• Requirement:
Pictures aside, print all of the data below exactly as written.

··· The input ···

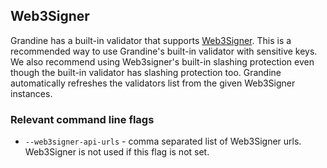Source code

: ## Web3Signer

Grandine has a built-in validator that supports [Web3Signer](https://github.com/ConsenSys/web3signer). This is a recommended way to use Grandine's built-in validator with sensitive keys. We also recommend using Web3signer's built-in slashing protection even though the built-in validator has slashing protection too. Grandine automatically refreshes the validators list from the given Web3Signer instances.

### Relevant command line flags

* `--web3signer-api-urls` - comma separated list of Web3Signer urls. Web3Signer is not used if this flag is not set.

···

• Output of the task:
Source code

: ## Web3Signer

Grandine has a built-in validator that supports [Web3Signer](https://github.com/ConsenSys/web3signer). This is a recommended way to use Grandine's built-in validator with sensitive keys. We also recommend using Web3signer's built-in slashing protection even though the built-in validator has slashing protection too. Grandine automatically refreshes the validators list from the given Web3Signer instances.

### Relevant command line flags

* `--web3signer-api-urls` - comma separated list of Web3Signer urls. Web3Signer is not used if this flag is not set.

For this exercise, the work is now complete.